Gut Health

IBS and the Gut Lining: What Is Actually Driving Your Symptoms

Irritable bowel syndrome affects around one in five people in the UK. Most are told it is a functional condition, that nothing is structurally wrong, and that management is largely about reducing stress and modifying diet. That framing is increasingly at odds with what the research is finding. The gut lining is not incidental to IBS. For many people, it is central to it.

Founder, Gut Axis

11 min read
1 in 5 UK adults affected by IBS at some point in their lives
411 Published studies on intestinal permeability in IBS analysed in a 2025 bibliometric review
25+ Studies assessing in-vivo intestinal permeability in IBS patients, confirmed in a 2025 Gastroenterology review

What IBS actually is and how the classification has shifted

IBS is formally defined as a disorder of gut-brain interaction. That term replaced the older classification of functional gastrointestinal disorder in recent years, a change that reflects a growing understanding that IBS involves real, measurable physiological changes rather than simply being symptoms without a structural cause.

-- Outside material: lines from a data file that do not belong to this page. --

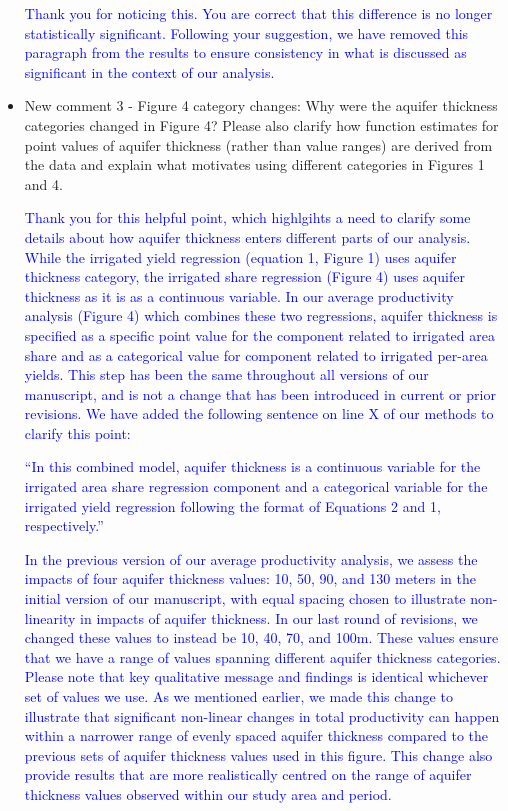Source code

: \documentclass[
]{article}
\begin{document}
\begin{itemize}
    \textcolor{blue}{Thank you for noticing this. You are correct that this difference is no longer statistically significant. Following your suggestion, we have removed this paragraph from the results to ensure consistency in what is discussed as significant in the context of our analysis.}

\item New comment 3 - Figure 4 category changes: Why were the aquifer thickness categories changed in Figure 4? Please also clarify how function estimates for point values of aquifer thickness (rather than value ranges) are derived from the data and explain what motivates using different categories in Figures 1 and 4.


    \textcolor{blue}{Thank you for this helpful point, which highlgihts a need to clarify some details about how aquifer thickness enters different parts of our analysis. While the irrigated yield regression (equation 1, Figure 1) uses aquifer thickness category, the irrigated share regression (Figure 4) uses aquifer thickness as it is as a continuous variable. In our average productivity analysis (Figure 4) which combines these two regressions, aquifer thickness is specified as a specific point value for the component related to irrigated area share and as a categorical value for component related to irrigated per-area yields. This step has been the same throughout all versions of our manuscript, and is not a change that has been introduced in current or prior revisions. We have added the following sentence on line X of our methods to clarify this point:}

    \textcolor{blue}{``In this combined model, aquifer thickness is a continuous variable for the irrigated area share regression component and a categorical variable for the irrigated yield regression following the format of Equations 2 and 1, respectively.''}
    
    \textcolor{blue}{In the previous version of our average productivity analysis, we assess the impacts of four aquifer thickness values: 10, 50, 90, and 130 meters in the initial version of our manuscript, with equal spacing chosen to illustrate non-linearity in impacts of aquifer thickness. In our last round of revisions, we changed these values to instead be 10, 40, 70, and 100m. These values ensure that we have a range of values spanning different aquifer thickness categories. Please note that key qualitative message and findings is identical whichever set of values we use. As we mentioned earlier, we made this change to illustrate that significant non-linear changes in total productivity can happen within a narrower range of evenly spaced aquifer thickness compared to the previous sets of aquifer thickness values used in this figure. This change also provide results that are more realistically centred on the range of aquifer thickness values observed within our study area and period.} 


\end{itemize}
\end{document}
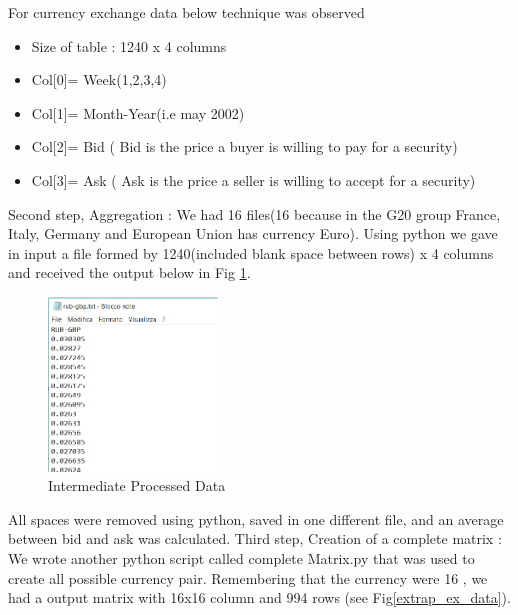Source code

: For currency exchange data below technique was observed
\begin{itemize} 
\item Size of table : 1240 x 4 columns 
\item Col[0]= Week(1,2,3,4) 
\item Col[1]= Month-Year(i.e may 2002) 
\item Col[2]= Bid ( Bid is the price a buyer is willing to pay for a security) 
\item Col[3]= Ask ( Ask is the price a seller is willing to accept for a security) 
\end{itemize}

Second step, Aggregation : We had 16 files(16 because in the G20 group France, Italy, Germany and European Union has currency Euro).  Using python we gave in input a file formed by 1240(included blank space between rows) x 4 columns and received the output below in Fig \ref{part_proccessed}. 
\newline

\begin{figure}[!h]
	\begin{center}
		\includegraphics[width=0.40\textwidth]{aaa1.png}
		\caption{Intermediate Processed Data}
		\label{part_proccessed}
	\end{center}
\end{figure}

All spaces were removed using python,  saved in one different file, and an average between bid and ask was calculated.
\newline
Third step, Creation of a complete matrix : We wrote another python script called complete Matrix.py that was used to create all possible currency pair. Remembering that the currency were 16 , we had a output matrix with 16x16 column and 994 rows (see Fig\ref{extrap_ex_data}).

The disorder of gut-brain interaction framing captures the bidirectional nature of IBS well. The gut sends aberrant signals to the brain. The brain interprets them as pain and threat. The stress response that follows affects gut motility and sensitivity. The gut becomes more reactive. The brain becomes more vigilant. The cycle is self-sustaining.

What this framing does not fully capture is the structural component that research has increasingly been identifying. More than 25 studies have now assessed intestinal permeability in people with IBS using in-vivo testing methods. The consistent finding across these studies is that a significant proportion of IBS patients show measurably increased intestinal permeability compared to healthy controls. The gut lining is not merely a bystander in IBS. In many people it is a primary driver of the symptoms.

Research context

A 2025 review in Gastroenterology confirmed that more than 25 studies have assessed in-vivo intestinal permeability in IBS patients, finding low-grade immune activation in IBS and functional dyspepsia, with infiltration and activation of mast cells and eosinophils, and mast cells localised close to mucosal nerve endings in ways that suggest a direct role in symptom generation. View source →

The four IBS subtypes and why they matter for understanding your symptoms

IBS is not a single condition. It is a collection of symptom patterns that share common mechanisms but differ in how they present. Understanding which subtype applies to you matters because the gut lining and immune involvement differs across subtypes, and the approaches that help differ accordingly.

IBS-D
Diarrhoea predominant
The subtype with the most consistent evidence of increased intestinal permeability. Research has identified specific tight junction protein abnormalities in IBS-D that are not found to the same degree in other subtypes. Mast cell activation and serotonin dysregulation are particularly prominent here.
IBS-C
Constipation predominant
Intestinal permeability is also elevated in IBS-C, with research identifying disrupted sodium-hydrogen exchange at the epithelial cell level as a contributing mechanism. The gut lining abnormalities in IBS-C differ mechanistically from IBS-D but are equally real and measurable.
IBS-M
Mixed bowel habits
Alternating between diarrhoea and constipation, often the most disruptive subtype to manage day-to-day. The gut lining and microbiome disruption in IBS-M shows characteristics of both other subtypes, with significant variability between individuals.
IBS-U
Unsubtyped
Symptoms that meet the IBS diagnostic criteria but do not fit clearly into the other three subtypes. This category is more common than its name suggests and often reflects early-stage IBS or a presentation that shifts over time.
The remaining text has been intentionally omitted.